Budget 2021 – Corporate and Business Tax

Corporation tax rates

Corporation tax will remain at 19% for the years beginning 1 April 2021 and 1 April 2022.

From 1 April 2023, the main rate of corporation tax will increase to 25%, and will apply to profits over £250,000.  A small profits rate will also be introduced for companies with profits of £50,000 or less so that they will continue to pay Corporation Tax at 19%. Companies with profits between £50,000 and £250,000 will pay tax at the main rate reduced by a marginal relief providing a gradual increase in the effective Corporation Tax rate.

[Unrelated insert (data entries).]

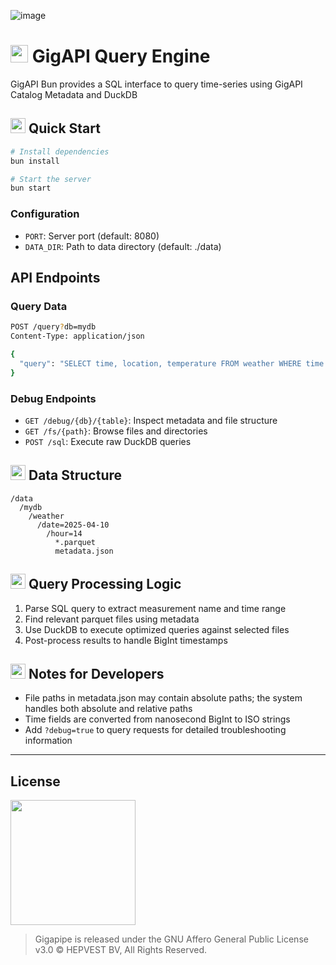 ![image](https://github.com/user-attachments/assets/fa3788a2-9a5b-47bf-b6ef-f818ba62a404)

# <img src="https://bun.sh/logo.svg" height=28> GigAPI Query Engine

GigAPI Bun provides a SQL interface to query time-series using GigAPI Catalog Metadata and DuckDB

## <img src="https://github.com/user-attachments/assets/a9aa3ebd-9164-476d-aedf-97b817078350" width=24 /> Quick Start

```bash
# Install dependencies
bun install

# Start the server
bun start
```

### Configuration

- `PORT`: Server port (default: 8080)
- `DATA_DIR`: Path to data directory (default: ./data)

## API Endpoints

### Query Data

```bash
POST /query?db=mydb
Content-Type: application/json

{
  "query": "SELECT time, location, temperature FROM weather WHERE time >= '2025-04-01T00:00:00'"
}
```

### Debug Endpoints

- `GET /debug/{db}/{table}`: Inspect metadata and file structure
- `GET /fs/{path}`: Browse files and directories
- `POST /sql`: Execute raw DuckDB queries

## <img src="https://github.com/user-attachments/assets/a9aa3ebd-9164-476d-aedf-97b817078350" width=24 /> Data Structure

```
/data
  /mydb
    /weather
      /date=2025-04-10
        /hour=14
          *.parquet
          metadata.json
```

## <img src="https://github.com/user-attachments/assets/a9aa3ebd-9164-476d-aedf-97b817078350" width=24 /> Query Processing Logic

1. Parse SQL query to extract measurement name and time range
2. Find relevant parquet files using metadata
3. Use DuckDB to execute optimized queries against selected files
4. Post-process results to handle BigInt timestamps


## <img src="https://github.com/user-attachments/assets/a9aa3ebd-9164-476d-aedf-97b817078350" width=24 /> Notes for Developers

- File paths in metadata.json may contain absolute paths; the system handles both absolute and relative paths
- Time fields are converted from nanosecond BigInt to ISO strings
- Add `?debug=true` to query requests for detailed troubleshooting information

-----

## License

<img src="https://upload.wikimedia.org/wikipedia/commons/thumb/0/06/AGPLv3_Logo.svg/2560px-AGPLv3_Logo.svg.png" width=200>

> Gigapipe is released under the GNU Affero General Public License v3.0 ©️ HEPVEST BV, All Rights Reserved.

The lower and upper limits will be proportionately reduced for short accounting periods and where there are associated companies.

Trading losses

Currently, trading losses can be carried back to the previous year.

The Chancellor announced a temporary extension to the loss carry back rules for company accounting periods ending in the period 1 April 2020 to 31 March 2022 and for tax years 2020 to 2021 and 2021 to 2022 for unincorporated businesses.   Losses in these periods will be available to carry back for up to 3 years, with losses being carried back against later years first.

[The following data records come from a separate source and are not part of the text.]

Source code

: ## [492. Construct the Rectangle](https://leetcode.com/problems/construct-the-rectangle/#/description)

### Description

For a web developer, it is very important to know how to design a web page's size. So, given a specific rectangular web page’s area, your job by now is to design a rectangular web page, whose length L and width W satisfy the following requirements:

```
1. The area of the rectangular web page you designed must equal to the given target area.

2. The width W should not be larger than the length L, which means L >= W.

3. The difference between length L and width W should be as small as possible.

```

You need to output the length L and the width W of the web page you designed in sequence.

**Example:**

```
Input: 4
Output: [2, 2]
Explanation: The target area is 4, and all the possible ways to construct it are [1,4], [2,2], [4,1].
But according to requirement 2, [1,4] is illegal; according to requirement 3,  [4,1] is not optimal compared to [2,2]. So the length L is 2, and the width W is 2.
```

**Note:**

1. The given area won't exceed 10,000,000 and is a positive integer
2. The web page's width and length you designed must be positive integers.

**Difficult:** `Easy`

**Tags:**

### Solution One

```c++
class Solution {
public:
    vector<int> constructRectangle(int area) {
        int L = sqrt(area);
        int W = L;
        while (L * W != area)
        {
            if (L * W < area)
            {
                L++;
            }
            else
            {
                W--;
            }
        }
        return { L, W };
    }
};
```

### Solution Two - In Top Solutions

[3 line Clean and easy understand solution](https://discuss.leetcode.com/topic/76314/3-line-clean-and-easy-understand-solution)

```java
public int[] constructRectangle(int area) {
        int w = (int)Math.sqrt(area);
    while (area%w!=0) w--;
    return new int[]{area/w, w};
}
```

Carry back will be subject to a cap of £2,000,000.

National Insurance (NI) for the self employed

Class 2 NI will remain at £3.05 per week for 2021-22.

Dividend tax

The nil rate dividend allowance will remain at £2,000 for 2021-22.

Making Tax Digital

Making Tax Digital (MTD) has been going through consultations over the past few years.   The current status of MTD is as follows:


From April 2019, all VAT registered businesses with a turnover in excess of the VAT threshold (£85,000) have been required to file their VAT returns through compliant software under making tax digital.  From April 2021, the soft-landing rules cease, which means that all transfers of data must be by digital links (for example, you cannot take the information from a spreadsheet and type it into a website to file your VAT – you must be able to upload the information from the spreadsheet to the website digitally).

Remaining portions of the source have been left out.